Prompt>
From the first line of the data through the line containing "1yn8 & E & 40", return each line exactly.

• • • • •

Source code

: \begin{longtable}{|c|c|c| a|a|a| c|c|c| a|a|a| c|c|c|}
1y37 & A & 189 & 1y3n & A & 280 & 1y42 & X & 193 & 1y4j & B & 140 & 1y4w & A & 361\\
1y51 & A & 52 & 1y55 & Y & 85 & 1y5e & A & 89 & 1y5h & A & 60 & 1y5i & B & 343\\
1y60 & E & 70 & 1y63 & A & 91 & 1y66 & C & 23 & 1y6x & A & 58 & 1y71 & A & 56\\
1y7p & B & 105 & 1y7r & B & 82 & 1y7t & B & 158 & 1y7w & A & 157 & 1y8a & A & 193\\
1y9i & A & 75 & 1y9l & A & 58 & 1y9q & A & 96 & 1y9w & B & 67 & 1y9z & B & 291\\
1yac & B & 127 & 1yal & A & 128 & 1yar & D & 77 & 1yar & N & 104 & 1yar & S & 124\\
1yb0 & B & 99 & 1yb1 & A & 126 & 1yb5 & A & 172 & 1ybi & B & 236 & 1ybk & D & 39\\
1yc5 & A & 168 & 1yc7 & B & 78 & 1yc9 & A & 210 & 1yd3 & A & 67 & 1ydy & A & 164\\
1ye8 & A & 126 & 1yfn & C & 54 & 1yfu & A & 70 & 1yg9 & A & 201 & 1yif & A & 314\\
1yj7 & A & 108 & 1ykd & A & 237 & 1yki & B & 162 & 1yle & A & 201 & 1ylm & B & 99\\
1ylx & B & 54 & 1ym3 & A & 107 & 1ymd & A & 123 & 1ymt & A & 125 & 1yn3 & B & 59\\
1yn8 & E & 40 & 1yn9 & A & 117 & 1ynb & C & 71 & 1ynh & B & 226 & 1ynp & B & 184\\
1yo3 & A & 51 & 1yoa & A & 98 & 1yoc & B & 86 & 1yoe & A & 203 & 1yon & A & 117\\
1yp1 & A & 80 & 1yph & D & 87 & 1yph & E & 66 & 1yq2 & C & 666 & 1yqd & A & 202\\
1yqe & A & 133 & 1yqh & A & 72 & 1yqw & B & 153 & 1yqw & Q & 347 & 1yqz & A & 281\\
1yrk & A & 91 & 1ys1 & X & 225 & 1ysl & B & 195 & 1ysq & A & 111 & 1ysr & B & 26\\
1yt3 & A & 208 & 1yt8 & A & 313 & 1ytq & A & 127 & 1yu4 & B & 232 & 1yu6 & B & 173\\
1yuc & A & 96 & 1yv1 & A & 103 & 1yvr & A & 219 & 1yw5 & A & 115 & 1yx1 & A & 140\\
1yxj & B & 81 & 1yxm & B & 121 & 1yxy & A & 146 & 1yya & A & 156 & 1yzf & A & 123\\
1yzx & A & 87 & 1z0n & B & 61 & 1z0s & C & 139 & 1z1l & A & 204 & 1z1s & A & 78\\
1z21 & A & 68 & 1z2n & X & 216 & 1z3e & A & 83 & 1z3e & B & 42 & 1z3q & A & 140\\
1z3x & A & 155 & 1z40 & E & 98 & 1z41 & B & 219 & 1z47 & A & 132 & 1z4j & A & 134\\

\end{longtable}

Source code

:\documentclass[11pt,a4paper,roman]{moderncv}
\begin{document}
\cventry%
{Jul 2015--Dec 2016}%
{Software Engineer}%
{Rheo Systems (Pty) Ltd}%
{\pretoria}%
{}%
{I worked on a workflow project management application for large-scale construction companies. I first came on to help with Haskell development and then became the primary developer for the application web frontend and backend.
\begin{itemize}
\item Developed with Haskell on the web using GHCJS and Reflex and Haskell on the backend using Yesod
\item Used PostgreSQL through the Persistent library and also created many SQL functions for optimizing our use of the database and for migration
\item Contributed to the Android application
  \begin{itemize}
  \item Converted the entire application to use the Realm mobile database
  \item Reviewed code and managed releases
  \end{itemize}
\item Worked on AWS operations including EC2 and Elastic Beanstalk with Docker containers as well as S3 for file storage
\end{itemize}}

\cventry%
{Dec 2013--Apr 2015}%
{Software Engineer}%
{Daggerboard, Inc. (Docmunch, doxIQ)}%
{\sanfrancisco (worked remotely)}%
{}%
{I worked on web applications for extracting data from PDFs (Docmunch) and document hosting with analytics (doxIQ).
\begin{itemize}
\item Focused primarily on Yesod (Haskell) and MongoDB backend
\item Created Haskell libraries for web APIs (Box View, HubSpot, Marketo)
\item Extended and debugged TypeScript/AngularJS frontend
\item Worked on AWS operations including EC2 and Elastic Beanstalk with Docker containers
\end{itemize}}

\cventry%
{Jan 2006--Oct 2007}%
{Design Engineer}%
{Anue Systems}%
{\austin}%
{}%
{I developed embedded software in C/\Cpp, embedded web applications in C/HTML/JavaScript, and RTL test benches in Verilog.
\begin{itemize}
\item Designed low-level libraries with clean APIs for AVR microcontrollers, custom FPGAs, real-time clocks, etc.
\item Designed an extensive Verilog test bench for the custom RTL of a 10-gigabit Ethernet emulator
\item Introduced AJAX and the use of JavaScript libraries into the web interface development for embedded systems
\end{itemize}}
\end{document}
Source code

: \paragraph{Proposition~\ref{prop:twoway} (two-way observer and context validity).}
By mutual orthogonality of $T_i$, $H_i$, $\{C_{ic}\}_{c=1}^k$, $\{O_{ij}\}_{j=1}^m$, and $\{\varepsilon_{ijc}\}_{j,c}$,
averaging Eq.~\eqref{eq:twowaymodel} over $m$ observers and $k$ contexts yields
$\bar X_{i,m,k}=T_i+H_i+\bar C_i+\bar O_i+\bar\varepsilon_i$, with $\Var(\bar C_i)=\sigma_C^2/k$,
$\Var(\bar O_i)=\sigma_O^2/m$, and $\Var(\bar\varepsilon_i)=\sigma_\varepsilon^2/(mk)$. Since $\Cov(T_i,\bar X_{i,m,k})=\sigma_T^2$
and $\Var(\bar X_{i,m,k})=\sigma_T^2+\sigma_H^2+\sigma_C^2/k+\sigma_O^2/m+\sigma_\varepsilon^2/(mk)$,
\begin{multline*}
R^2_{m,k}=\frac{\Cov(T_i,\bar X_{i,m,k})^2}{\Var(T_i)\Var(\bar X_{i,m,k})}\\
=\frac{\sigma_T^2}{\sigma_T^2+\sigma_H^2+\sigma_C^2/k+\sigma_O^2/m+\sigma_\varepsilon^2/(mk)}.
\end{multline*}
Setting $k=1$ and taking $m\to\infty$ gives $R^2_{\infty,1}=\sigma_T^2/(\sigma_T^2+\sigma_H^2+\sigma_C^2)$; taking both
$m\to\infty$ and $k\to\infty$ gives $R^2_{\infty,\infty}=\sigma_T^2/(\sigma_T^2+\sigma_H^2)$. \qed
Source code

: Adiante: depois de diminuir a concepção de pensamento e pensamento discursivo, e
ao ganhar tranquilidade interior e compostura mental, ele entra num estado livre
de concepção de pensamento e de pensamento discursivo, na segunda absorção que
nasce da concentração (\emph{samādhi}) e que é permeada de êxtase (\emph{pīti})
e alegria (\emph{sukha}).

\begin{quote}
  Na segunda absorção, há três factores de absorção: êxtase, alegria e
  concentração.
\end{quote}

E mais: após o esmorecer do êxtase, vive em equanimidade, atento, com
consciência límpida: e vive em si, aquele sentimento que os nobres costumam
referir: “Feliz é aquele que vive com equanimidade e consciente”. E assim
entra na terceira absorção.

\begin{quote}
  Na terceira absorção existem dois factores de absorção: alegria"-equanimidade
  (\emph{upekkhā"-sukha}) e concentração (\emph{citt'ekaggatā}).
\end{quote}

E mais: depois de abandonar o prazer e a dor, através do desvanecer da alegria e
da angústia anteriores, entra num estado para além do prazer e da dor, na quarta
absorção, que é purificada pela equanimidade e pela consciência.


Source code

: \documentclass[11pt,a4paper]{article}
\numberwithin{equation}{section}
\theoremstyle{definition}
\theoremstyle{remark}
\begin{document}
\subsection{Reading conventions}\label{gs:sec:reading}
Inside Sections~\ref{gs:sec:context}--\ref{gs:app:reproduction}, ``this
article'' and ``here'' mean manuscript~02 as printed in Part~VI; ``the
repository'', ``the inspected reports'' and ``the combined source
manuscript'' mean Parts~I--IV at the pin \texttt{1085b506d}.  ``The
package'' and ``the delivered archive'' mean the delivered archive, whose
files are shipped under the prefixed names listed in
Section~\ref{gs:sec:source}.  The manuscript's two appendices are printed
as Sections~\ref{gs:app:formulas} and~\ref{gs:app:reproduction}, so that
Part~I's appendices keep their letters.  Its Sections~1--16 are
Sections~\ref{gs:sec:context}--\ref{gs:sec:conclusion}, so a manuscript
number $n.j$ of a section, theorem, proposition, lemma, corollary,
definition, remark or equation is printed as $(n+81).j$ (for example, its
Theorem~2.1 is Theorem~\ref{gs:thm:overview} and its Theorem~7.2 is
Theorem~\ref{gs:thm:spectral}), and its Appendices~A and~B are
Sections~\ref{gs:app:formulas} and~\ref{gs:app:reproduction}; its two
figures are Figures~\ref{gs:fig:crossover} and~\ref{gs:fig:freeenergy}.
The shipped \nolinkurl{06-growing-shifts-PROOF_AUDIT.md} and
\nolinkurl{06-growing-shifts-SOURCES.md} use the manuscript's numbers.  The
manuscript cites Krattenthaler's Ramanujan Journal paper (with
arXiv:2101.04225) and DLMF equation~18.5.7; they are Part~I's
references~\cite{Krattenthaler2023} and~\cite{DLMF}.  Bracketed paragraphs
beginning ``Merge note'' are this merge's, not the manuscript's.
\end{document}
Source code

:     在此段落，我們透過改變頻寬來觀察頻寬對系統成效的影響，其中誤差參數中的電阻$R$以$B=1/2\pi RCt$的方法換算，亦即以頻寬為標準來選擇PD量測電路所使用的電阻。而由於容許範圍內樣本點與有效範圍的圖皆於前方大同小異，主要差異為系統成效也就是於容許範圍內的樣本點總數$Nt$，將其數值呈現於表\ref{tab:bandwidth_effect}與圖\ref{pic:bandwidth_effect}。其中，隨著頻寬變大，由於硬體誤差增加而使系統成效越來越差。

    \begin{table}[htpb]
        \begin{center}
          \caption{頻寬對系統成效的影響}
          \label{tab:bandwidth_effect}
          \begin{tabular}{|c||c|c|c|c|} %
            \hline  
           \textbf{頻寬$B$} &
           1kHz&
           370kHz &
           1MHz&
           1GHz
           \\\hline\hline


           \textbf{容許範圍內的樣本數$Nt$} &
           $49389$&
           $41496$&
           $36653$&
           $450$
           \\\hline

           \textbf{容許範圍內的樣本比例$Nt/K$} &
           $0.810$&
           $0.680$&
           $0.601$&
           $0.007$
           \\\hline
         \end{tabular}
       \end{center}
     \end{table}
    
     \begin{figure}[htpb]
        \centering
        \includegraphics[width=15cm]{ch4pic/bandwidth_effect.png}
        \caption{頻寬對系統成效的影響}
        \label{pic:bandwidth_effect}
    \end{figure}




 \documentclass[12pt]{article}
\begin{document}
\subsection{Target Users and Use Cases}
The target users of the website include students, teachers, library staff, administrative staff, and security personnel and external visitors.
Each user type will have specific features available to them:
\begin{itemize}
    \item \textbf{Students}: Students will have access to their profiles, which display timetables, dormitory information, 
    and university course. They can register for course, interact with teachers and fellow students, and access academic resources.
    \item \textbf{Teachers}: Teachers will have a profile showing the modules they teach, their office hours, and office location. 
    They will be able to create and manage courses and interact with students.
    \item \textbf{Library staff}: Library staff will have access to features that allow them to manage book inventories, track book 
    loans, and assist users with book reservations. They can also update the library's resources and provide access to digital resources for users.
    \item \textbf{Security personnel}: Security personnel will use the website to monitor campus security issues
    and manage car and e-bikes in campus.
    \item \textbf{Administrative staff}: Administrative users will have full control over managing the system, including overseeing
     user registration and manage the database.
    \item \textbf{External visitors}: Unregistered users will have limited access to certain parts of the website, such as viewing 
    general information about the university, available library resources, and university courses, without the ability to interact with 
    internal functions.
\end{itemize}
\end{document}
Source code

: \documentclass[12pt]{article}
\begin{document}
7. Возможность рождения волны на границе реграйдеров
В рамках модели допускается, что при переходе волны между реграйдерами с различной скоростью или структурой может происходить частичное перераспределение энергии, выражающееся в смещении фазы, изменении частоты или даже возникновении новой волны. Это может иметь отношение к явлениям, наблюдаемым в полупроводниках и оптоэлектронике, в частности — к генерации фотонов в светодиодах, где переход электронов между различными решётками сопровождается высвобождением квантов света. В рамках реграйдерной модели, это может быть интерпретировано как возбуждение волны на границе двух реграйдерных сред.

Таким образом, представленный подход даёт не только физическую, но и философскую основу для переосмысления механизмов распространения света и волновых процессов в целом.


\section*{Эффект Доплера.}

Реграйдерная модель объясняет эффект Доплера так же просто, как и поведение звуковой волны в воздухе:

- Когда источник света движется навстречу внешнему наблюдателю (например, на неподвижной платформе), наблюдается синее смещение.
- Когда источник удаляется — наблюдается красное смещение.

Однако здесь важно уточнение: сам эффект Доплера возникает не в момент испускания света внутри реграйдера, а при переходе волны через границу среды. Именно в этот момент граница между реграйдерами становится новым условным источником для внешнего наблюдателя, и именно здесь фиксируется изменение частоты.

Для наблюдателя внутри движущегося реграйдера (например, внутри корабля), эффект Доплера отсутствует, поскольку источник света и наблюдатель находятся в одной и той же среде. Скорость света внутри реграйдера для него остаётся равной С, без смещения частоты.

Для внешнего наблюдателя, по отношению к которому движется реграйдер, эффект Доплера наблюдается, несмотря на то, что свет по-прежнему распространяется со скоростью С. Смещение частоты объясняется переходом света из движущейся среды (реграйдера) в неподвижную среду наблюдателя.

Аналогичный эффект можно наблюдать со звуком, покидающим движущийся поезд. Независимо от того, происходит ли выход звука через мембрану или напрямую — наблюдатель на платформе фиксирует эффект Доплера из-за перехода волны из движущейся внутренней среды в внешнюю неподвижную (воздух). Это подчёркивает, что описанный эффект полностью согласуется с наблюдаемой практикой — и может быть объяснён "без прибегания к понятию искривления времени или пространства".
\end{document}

• • • • •

Solution to the problem>
Source code

: \begin{longtable}{|c|c|c| a|a|a| c|c|c| a|a|a| c|c|c|}
1y37 & A & 189 & 1y3n & A & 280 & 1y42 & X & 193 & 1y4j & B & 140 & 1y4w & A & 361\\
1y51 & A & 52 & 1y55 & Y & 85 & 1y5e & A & 89 & 1y5h & A & 60 & 1y5i & B & 343\\
1y60 & E & 70 & 1y63 & A & 91 & 1y66 & C & 23 & 1y6x & A & 58 & 1y71 & A & 56\\
1y7p & B & 105 & 1y7r & B & 82 & 1y7t & B & 158 & 1y7w & A & 157 & 1y8a & A & 193\\
1y9i & A & 75 & 1y9l & A & 58 & 1y9q & A & 96 & 1y9w & B & 67 & 1y9z & B & 291\\
1yac & B & 127 & 1yal & A & 128 & 1yar & D & 77 & 1yar & N & 104 & 1yar & S & 124\\
1yb0 & B & 99 & 1yb1 & A & 126 & 1yb5 & A & 172 & 1ybi & B & 236 & 1ybk & D & 39\\
1yc5 & A & 168 & 1yc7 & B & 78 & 1yc9 & A & 210 & 1yd3 & A & 67 & 1ydy & A & 164\\
1ye8 & A & 126 & 1yfn & C & 54 & 1yfu & A & 70 & 1yg9 & A & 201 & 1yif & A & 314\\
1yj7 & A & 108 & 1ykd & A & 237 & 1yki & B & 162 & 1yle & A & 201 & 1ylm & B & 99\\
1ylx & B & 54 & 1ym3 & A & 107 & 1ymd & A & 123 & 1ymt & A & 125 & 1yn3 & B & 59\\
1yn8 & E & 40 & 1yn9 & A & 117 & 1ynb & C & 71 & 1ynh & B & 226 & 1ynp & B & 184\\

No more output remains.